We are kind of in a half state between a solid IP space we merged with last year, and some old IP space/Vlans that we need to get off of within our company, and since this is coming up (third attempt), I was hoping to figure something out.

1. Changing IPs on CLANs and stuff, what do I need to know?

2. I have some nodes, clan-CMS which is 192.168.2.2 and CMS itself on 192.168.2.3. This was unexpected to me, since I would have thought these needed to speak with the rest of the world. Should I leave it be, even if we move everything to its new address space (10.150.x.x) or try to get them onto the public switched network?

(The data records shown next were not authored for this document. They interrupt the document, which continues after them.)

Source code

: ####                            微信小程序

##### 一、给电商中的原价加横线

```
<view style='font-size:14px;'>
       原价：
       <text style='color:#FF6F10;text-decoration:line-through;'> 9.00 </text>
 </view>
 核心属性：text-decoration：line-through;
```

3. Headquarters wants us to put all VOIP phones into a 10.150.vvv.100-200 range of IPs, where vvv = the vlan of that location (all different locations of our campus have a different VLAN), and then can accept any address between 100-200...now the problem is, I can't see how this is doable from the telecom side, I may just not understand it well enough, but how is this even achieved? From the details he's sent me, I haven't seen any reference to VLAN configuration or anything on the phone side, so I don't understand how he was going to achieve this. Can anyone offer some feedback?
 
1. Make a different node-names with the new IP addresses and disable the ip-interface and then change the name and enable it. Delete the old node-name. If you don't do it this way you will have to delete the data mods...very painful. Not something to do in the middle of the day.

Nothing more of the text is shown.